### What is required
Look through the entries below for the line that contains "- Restart the game session", then set down that line and each one after it exactly, through the last.
----------
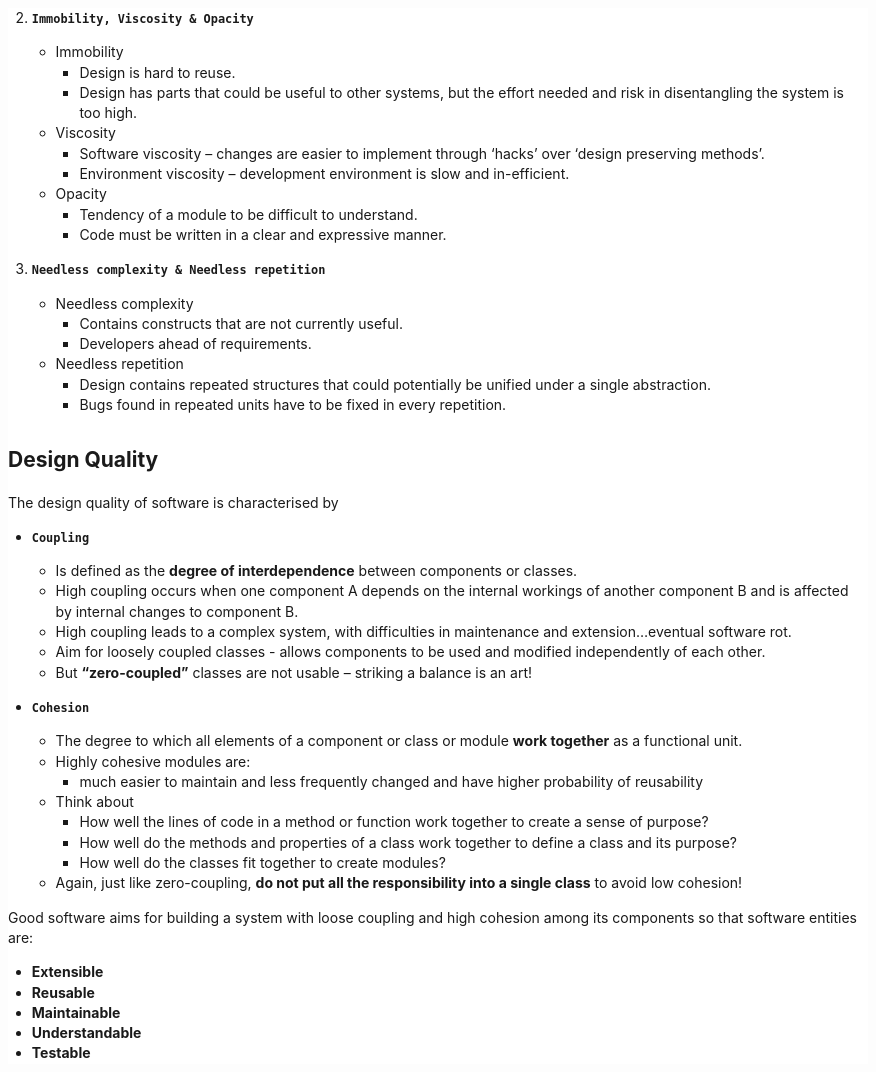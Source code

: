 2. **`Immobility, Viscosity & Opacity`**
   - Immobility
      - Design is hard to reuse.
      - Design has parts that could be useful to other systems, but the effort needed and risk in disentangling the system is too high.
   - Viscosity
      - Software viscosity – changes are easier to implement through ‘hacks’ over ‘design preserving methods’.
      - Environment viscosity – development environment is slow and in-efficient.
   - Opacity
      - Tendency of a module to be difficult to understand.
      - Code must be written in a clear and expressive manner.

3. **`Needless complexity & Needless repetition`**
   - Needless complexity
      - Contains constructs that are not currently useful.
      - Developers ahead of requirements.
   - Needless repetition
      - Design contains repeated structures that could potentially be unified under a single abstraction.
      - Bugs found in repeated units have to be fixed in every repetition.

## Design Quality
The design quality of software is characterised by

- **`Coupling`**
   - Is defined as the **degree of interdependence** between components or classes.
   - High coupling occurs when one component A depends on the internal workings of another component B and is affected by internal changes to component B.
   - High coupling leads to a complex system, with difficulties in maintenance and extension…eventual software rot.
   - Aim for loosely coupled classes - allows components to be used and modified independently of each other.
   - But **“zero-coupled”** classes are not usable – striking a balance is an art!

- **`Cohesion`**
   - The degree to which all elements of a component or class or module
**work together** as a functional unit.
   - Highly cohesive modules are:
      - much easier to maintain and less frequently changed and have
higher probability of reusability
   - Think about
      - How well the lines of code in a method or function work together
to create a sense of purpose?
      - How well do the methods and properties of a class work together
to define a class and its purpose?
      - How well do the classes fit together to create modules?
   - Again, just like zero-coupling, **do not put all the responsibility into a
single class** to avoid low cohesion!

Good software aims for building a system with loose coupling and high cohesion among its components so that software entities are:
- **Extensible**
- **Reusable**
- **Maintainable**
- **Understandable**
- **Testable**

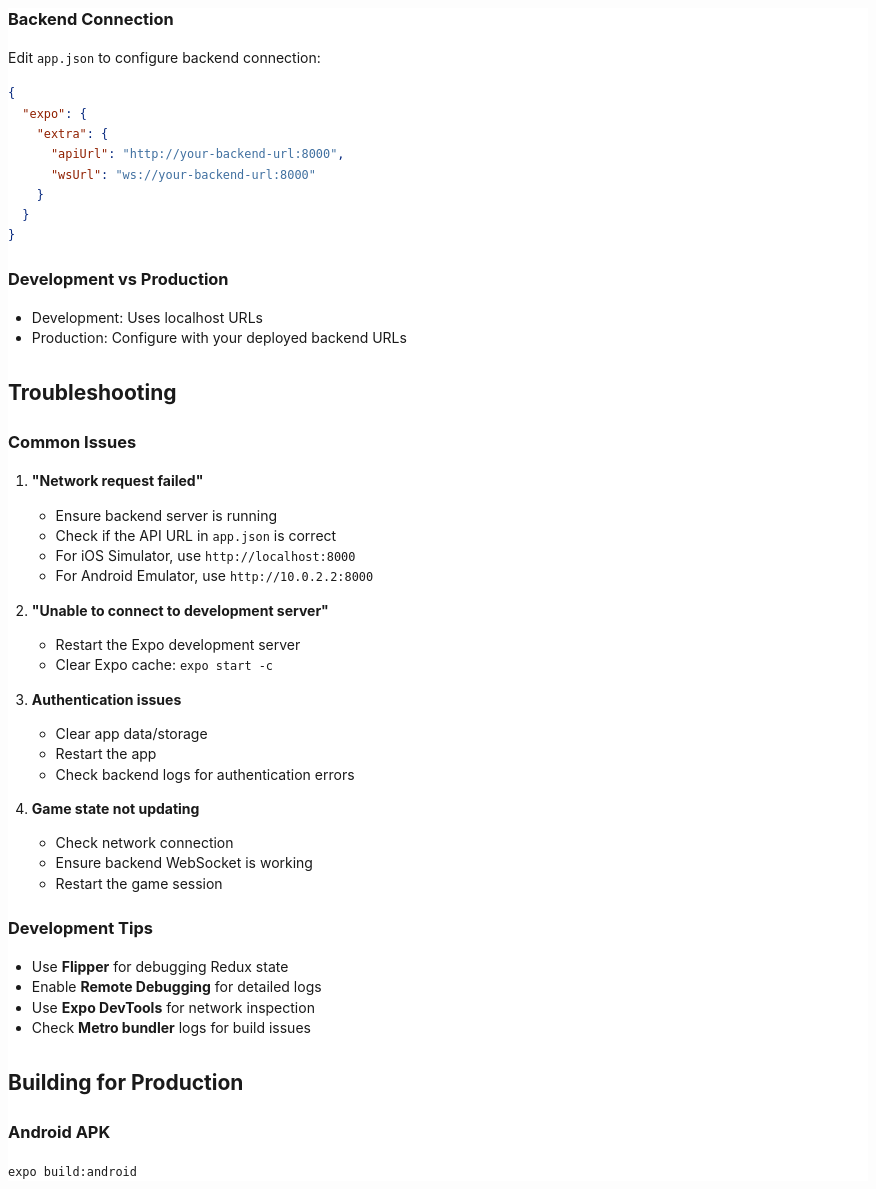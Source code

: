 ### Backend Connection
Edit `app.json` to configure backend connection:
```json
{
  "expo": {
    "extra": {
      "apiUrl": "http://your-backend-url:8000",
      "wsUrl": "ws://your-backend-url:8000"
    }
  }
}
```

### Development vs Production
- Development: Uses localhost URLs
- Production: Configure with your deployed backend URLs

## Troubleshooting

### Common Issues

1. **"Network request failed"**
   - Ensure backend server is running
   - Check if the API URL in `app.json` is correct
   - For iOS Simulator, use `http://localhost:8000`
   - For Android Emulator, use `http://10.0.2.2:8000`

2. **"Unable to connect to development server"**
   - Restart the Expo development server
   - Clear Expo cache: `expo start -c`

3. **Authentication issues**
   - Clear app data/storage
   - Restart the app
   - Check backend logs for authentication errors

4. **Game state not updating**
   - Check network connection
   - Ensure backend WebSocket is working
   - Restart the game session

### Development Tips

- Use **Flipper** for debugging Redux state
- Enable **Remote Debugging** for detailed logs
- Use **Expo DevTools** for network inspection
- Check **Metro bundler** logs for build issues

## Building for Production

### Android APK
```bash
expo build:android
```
----------
### Answer to the exercise
   - Restart the game session

### Development Tips

- Use **Flipper** for debugging Redux state
- Enable **Remote Debugging** for detailed logs
- Use **Expo DevTools** for network inspection
- Check **Metro bundler** logs for build issues

## Building for Production

### Android APK
```bash
expo build:android
```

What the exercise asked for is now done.